» **WHAT IS EXPECTED**:
Your output must hold every entry exactly as written and none of the pictures.

» **EXERCISE INPUT**:
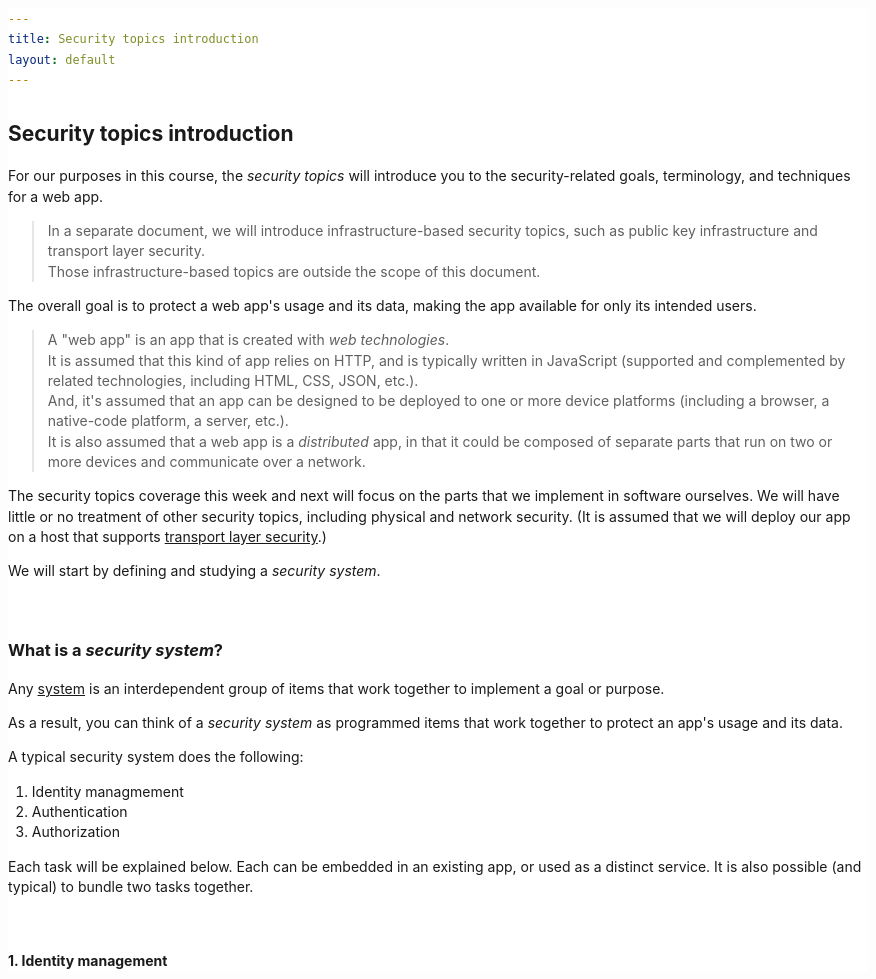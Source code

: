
 ```yaml
---
title: Security topics introduction
layout: default
---
```


## Security topics introduction

For our purposes in this course, the *security topics* will introduce you to the security-related goals, terminology, and techniques for a web app. 

> In a separate document, we will introduce infrastructure-based security topics, such as public key infrastructure and transport layer security.  
> Those infrastructure-based topics are outside the scope of this document. 

The overall goal is to protect a web app's usage and its data, making the app available for only its intended users. 

> A "web app" is an app that is created with *web technologies*.  
> It is assumed that this kind of app relies on HTTP, and is typically written in JavaScript (supported and complemented by related technologies, including HTML, CSS, JSON, etc.).  
> And, it's assumed that an app can be designed to be deployed to one or more device platforms (including a browser, a native-code platform, a server, etc.).  
> It is also assumed that a web app is a *distributed* app, in that it could be composed of separate parts that run on two or more devices and communicate over a network. 

The security topics coverage this week and next will focus on the parts that we implement in software ourselves. We will have little or no treatment of other security topics, including physical and network security. (It is assumed that we will deploy our app on a host that supports [transport layer security](https://en.wikipedia.org/wiki/Transport_Layer_Security).)

We will start by defining and studying a *security system*. 

<br>

### What is a *security system*?

Any [system](https://en.wikipedia.org/wiki/System) is an interdependent group of items that work together to implement a goal or purpose. 

As a result, you can think of a *security system* as programmed items that work together to protect an app's usage and its data. 

A typical security system does the following:
1. Identity managmement
2. Authentication
3. Authorization

Each task will be explained below. Each can be embedded in an existing app, or used as a distinct service. It is also possible (and typical) to bundle two tasks together. 

<br>

#### 1. Identity management
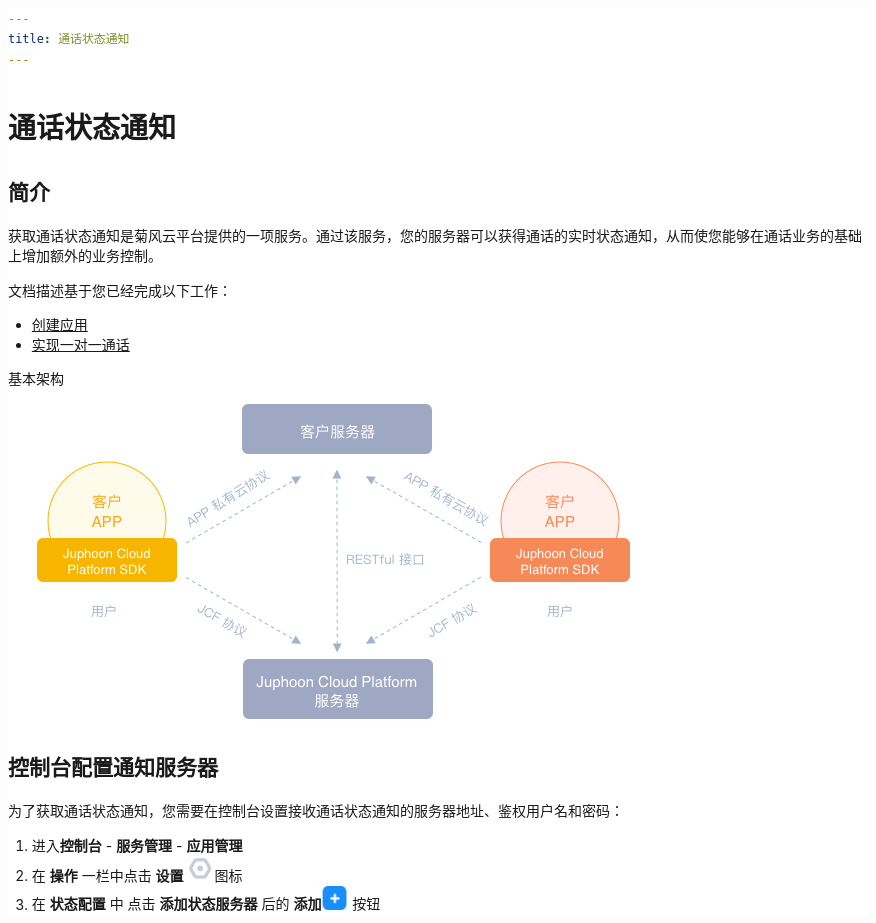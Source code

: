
 ```yaml
---
title: 通话状态通知
---
```

# 通话状态通知

## 简介

获取通话状态通知是菊风云平台提供的一项服务。通过该服务，您的服务器可以获得通话的实时状态通知，从而使您能够在通话业务的基础上增加额外的业务控制。

文档描述基于您已经完成以下工作：

  - [创建应用](../../../juphoon_platform/03_console_description/03_应用管理)
  - [实现一对一通话](../../04_basic_func/02_achieve/iOS)

基本架构

![image](../../../../_images/statenotifyframework.png)

## 控制台配置通知服务器

为了获取通话状态通知，您需要在控制台设置接收通话状态通知的服务器地址、鉴权用户名和密码：

1. 进入**控制台**  - **服务管理** - **应用管理**
2. 在 **操作** 一栏中点击 **设置** <img src="../../../../_images/image-20200925141010930.png" alt="image-20200925141010930" style="zoom:50%;" />图标
3. 在 **状态配置** 中 点击 **添加状态服务器** 后的 **添加**<img src="../../../../_images/image-20200925140937588.png" alt="image-20200925140937588" style="zoom:45%;" /> 按钮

» **TASK ANSWER**:
Source code

:
 ```yaml
---
title: Security topics introduction
layout: default
---
```


## Security topics introduction

For our purposes in this course, the *security topics* will introduce you to the security-related goals, terminology, and techniques for a web app. 

> In a separate document, we will introduce infrastructure-based security topics, such as public key infrastructure and transport layer security.  
> Those infrastructure-based topics are outside the scope of this document. 

The overall goal is to protect a web app's usage and its data, making the app available for only its intended users. 

> A "web app" is an app that is created with *web technologies*.  
> It is assumed that this kind of app relies on HTTP, and is typically written in JavaScript (supported and complemented by related technologies, including HTML, CSS, JSON, etc.).  
> And, it's assumed that an app can be designed to be deployed to one or more device platforms (including a browser, a native-code platform, a server, etc.).  
> It is also assumed that a web app is a *distributed* app, in that it could be composed of separate parts that run on two or more devices and communicate over a network. 

The security topics coverage this week and next will focus on the parts that we implement in software ourselves. We will have little or no treatment of other security topics, including physical and network security. (It is assumed that we will deploy our app on a host that supports [transport layer security](https://en.wikipedia.org/wiki/Transport_Layer_Security).)

We will start by defining and studying a *security system*. 

<br>

### What is a *security system*?

Any [system](https://en.wikipedia.org/wiki/System) is an interdependent group of items that work together to implement a goal or purpose. 

As a result, you can think of a *security system* as programmed items that work together to protect an app's usage and its data. 

A typical security system does the following:
1. Identity managmement
2. Authentication
3. Authorization

Each task will be explained below. Each can be embedded in an existing app, or used as a distinct service. It is also possible (and typical) to bundle two tasks together. 

<br>

#### 1. Identity management
Source code

:
 ```yaml
---
title: 通话状态通知
---
```

# 通话状态通知

## 简介

获取通话状态通知是菊风云平台提供的一项服务。通过该服务，您的服务器可以获得通话的实时状态通知，从而使您能够在通话业务的基础上增加额外的业务控制。

文档描述基于您已经完成以下工作：

  - [创建应用](../../../juphoon_platform/03_console_description/03_应用管理)
  - [实现一对一通话](../../04_basic_func/02_achieve/iOS)

基本架构

![image](../../../../_images/statenotifyframework.png)

## 控制台配置通知服务器

为了获取通话状态通知，您需要在控制台设置接收通话状态通知的服务器地址、鉴权用户名和密码：

1. 进入**控制台**  - **服务管理** - **应用管理**
2. 在 **操作** 一栏中点击 **设置** <img src="../../../../_images/image-20200925141010930.png" alt="image-20200925141010930" style="zoom:50%;" />图标
3. 在 **状态配置** 中 点击 **添加状态服务器** 后的 **添加**<img src="../../../../_images/image-20200925140937588.png" alt="image-20200925140937588" style="zoom:45%;" /> 按钮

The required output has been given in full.